A partir desse momento, Génesis 1–11 descreve uma progressiva expansão do mal na história. O homicídio de Abel por Caim revela que a ruptura com Deus gera inevitavelmente ruptura com o próximo. A violência alastra. A narrativa do dilúvio mostra uma humanidade incapaz de viver segundo a sua vocação original. Depois, a construção da torre de Babel manifesta a forma coletiva do mesmo pecado: a humanidade pretende elevar-se por si mesma até ao céu, construindo uma unidade fundada no orgulho e não na comunhão.

É significativo que o percurso narrativo vá do jardim para a cidade. A primeira cidade mencionada na Bíblia é fundada por Caim, o fratricida. A cidade dos homens nasce marcada pela ambiguidade: é lugar de cultura, técnica e civilização, mas também espaço de poder, violência e autossuficiência. O problema não está na cidade em si, mas no coração humano que a constrói. Quando a cidade é edificada sem Deus, transforma-se em Babel; quando é construída segundo a justiça, torna-se antecipação da Jerusalém celeste.

Neste sentido, os capítulos iniciais do Génesis podem ser lidos como a história da passagem da inocência à responsabilidade. Não descrevem apenas o passado remoto da humanidade; descrevem cada ser humano. O jardim e Babel não são apenas acontecimentos antigos: são possibilidades permanentes da existência. Em cada geração renasce a tentação de substituir Deus pelo poder, a verdade pela aparência e a comunhão pela dominação.

Todavia, a mensagem destes capítulos não é pessimista. O Génesis não termina com Babel. Pelo contrário, Babel prepara o chamamento de Abraão, que surge imediatamente a seguir, no capítulo 12. A dispersão provocada pelo pecado abre caminho a uma nova história de salvação. Deus não abandona a humanidade. A sua resposta ao pecado não é a destruição, mas a promessa.

Vista à luz do conjunto da revelação bíblica, esta trajetória conduz do jardim terrestre do Éden ao jardim celeste do Apocalipse. A Bíblia começa com uma árvore da vida e termina com a mesma árvore florescendo na Jerusalém celeste.

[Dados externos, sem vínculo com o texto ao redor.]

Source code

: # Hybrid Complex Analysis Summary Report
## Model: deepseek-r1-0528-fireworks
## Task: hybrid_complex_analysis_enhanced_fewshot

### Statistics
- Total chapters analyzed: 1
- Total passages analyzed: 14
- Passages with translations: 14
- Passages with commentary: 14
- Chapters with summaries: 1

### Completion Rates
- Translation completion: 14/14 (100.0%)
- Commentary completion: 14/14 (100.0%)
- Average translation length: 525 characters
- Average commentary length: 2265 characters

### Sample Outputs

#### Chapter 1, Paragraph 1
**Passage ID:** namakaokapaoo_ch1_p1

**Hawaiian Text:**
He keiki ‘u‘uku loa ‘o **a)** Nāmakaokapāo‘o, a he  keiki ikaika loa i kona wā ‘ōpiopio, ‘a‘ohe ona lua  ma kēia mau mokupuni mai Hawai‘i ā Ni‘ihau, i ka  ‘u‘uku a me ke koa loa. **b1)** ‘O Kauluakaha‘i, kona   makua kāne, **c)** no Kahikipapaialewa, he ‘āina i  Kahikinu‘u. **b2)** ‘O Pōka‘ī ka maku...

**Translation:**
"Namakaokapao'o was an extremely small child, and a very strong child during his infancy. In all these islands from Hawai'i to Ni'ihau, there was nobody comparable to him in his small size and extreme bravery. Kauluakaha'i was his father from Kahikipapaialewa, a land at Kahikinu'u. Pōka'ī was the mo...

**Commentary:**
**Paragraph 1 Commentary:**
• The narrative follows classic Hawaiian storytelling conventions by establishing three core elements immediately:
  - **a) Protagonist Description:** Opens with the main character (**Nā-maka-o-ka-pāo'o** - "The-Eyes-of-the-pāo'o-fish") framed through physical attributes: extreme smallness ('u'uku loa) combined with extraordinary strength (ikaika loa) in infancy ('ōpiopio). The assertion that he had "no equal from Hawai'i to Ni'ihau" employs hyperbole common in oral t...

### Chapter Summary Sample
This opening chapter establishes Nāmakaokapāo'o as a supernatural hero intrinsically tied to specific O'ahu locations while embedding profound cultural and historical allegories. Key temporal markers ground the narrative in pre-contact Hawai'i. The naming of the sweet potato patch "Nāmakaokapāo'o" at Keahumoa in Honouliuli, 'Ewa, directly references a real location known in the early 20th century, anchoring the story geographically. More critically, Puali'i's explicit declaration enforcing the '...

Começa com a perda da comunhão e termina com a sua restauração. Começa com a cidade construída pelos homens para alcançar o céu e termina com a cidade que desce do céu como dom de Deus.

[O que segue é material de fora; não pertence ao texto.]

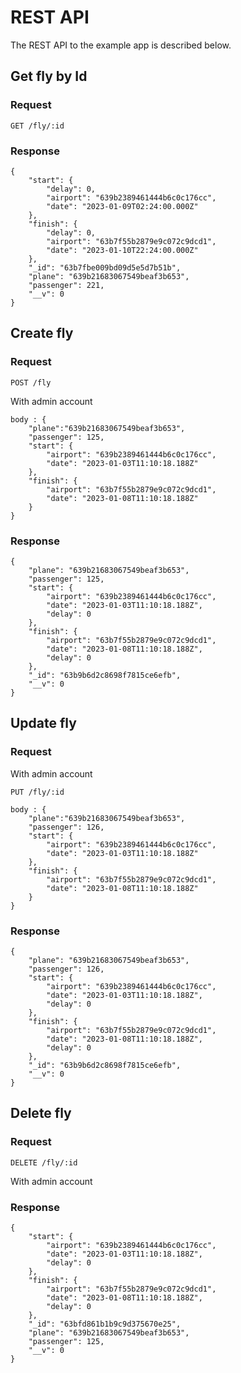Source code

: # REST API

The REST API to the example app is described below.

## Get fly by Id

### Request

`GET /fly/:id`

### Response

    {
        "start": {
            "delay": 0,
            "airport": "639b2389461444b6c0c176cc",
            "date": "2023-01-09T02:24:00.000Z"
        },
        "finish": {
            "delay": 0,
            "airport": "63b7f55b2879e9c072c9dcd1",
            "date": "2023-01-10T22:24:00.000Z"
        },
        "_id": "63b7fbe009bd09d5e5d7b51b",
        "plane": "639b21683067549beaf3b653",
        "passenger": 221,
        "__v": 0
    }

## Create fly

### Request

`POST /fly`

With admin account

    body : {
        "plane":"639b21683067549beaf3b653",
        "passenger": 125,
        "start": {
            "airport": "639b2389461444b6c0c176cc",
            "date": "2023-01-03T11:10:18.188Z"
        },
        "finish": {
            "airport": "63b7f55b2879e9c072c9dcd1",
            "date": "2023-01-08T11:10:18.188Z"
        }
    }

### Response

    {
        "plane": "639b21683067549beaf3b653",
        "passenger": 125,
        "start": {
            "airport": "639b2389461444b6c0c176cc",
            "date": "2023-01-03T11:10:18.188Z",
		    "delay": 0
        },
        "finish": {
            "airport": "63b7f55b2879e9c072c9dcd1",
            "date": "2023-01-08T11:10:18.188Z",
            "delay": 0
        },
        "_id": "63b9b6d2c8698f7815ce6efb",
        "__v": 0
    }

## Update fly

### Request

With admin account

`PUT /fly/:id`

    body : {
        "plane":"639b21683067549beaf3b653",
        "passenger": 126,
        "start": {
            "airport": "639b2389461444b6c0c176cc",
            "date": "2023-01-03T11:10:18.188Z"
        },
        "finish": {
            "airport": "63b7f55b2879e9c072c9dcd1",
            "date": "2023-01-08T11:10:18.188Z"
        }
    }

### Response

    {
        "plane": "639b21683067549beaf3b653",
        "passenger": 126,
        "start": {
            "airport": "639b2389461444b6c0c176cc",
            "date": "2023-01-03T11:10:18.188Z",
		    "delay": 0
        },
        "finish": {
            "airport": "63b7f55b2879e9c072c9dcd1",
            "date": "2023-01-08T11:10:18.188Z",
            "delay": 0
        },
        "_id": "63b9b6d2c8698f7815ce6efb",
        "__v": 0
    }

## Delete fly

### Request

`DELETE /fly/:id`

With admin account

### Response

    {
        "start": {
            "airport": "639b2389461444b6c0c176cc",
            "date": "2023-01-03T11:10:18.188Z",
            "delay": 0
        },
        "finish": {
            "airport": "63b7f55b2879e9c072c9dcd1",
            "date": "2023-01-08T11:10:18.188Z",
            "delay": 0
        },
        "_id": "63bfd861b1b9c9d375670e25",
        "plane": "639b21683067549beaf3b653",
        "passenger": 125,
        "__v": 0
    }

O sentido profundo de Génesis 1–11 reside precisamente nesta tensão entre origem e destino. A criação revela quem somos; o pecado revela o que fazemos da nossa liberdade; a promessa revela aquilo a que somos chamados. O ser humano não é definido pela queda, mas pela vocação. Entre o jardim perdido e o jardim reencontrado desenrola-se toda a aventura da história humana: a lenta aprendizagem de que a plenitude do ser não se conquista pela força nem pela soberba, mas se recebe como dom na comunhão com Deus.

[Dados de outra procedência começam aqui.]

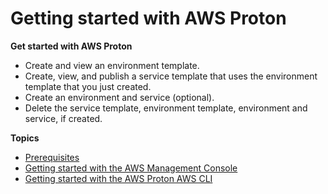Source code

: # Getting started with AWS Proton<a name="ag-getting-started"></a>

**Get started with AWS Proton**
+ Create and view an environment template\.
+ Create, view, and publish a service template that uses the environment template that you just created\.
+ Create an environment and service \(optional\)\.
+ Delete the service template, environment template, environment and service, if created\.

**Topics**
+ [Prerequisites](getting-started-prerequisites.md)
+ [Getting started with the AWS Management Console](ag-getting-started-console.md)
+ [Getting started with the AWS Proton AWS CLI](ag-getting-started-cli.md)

Assim, a grande lição teológica destes capítulos é simples e decisiva: o mal não vem de Deus nem pertence à estrutura da criação. O mundo foi criado bom. A ferida encontra-se na liberdade humana. Mas também é na liberdade humana, aberta à graça, que pode começar o caminho de regresso da cidade dos homens à Cidade de Deus, do jardim perdido ao jardim finalmente reencontrado.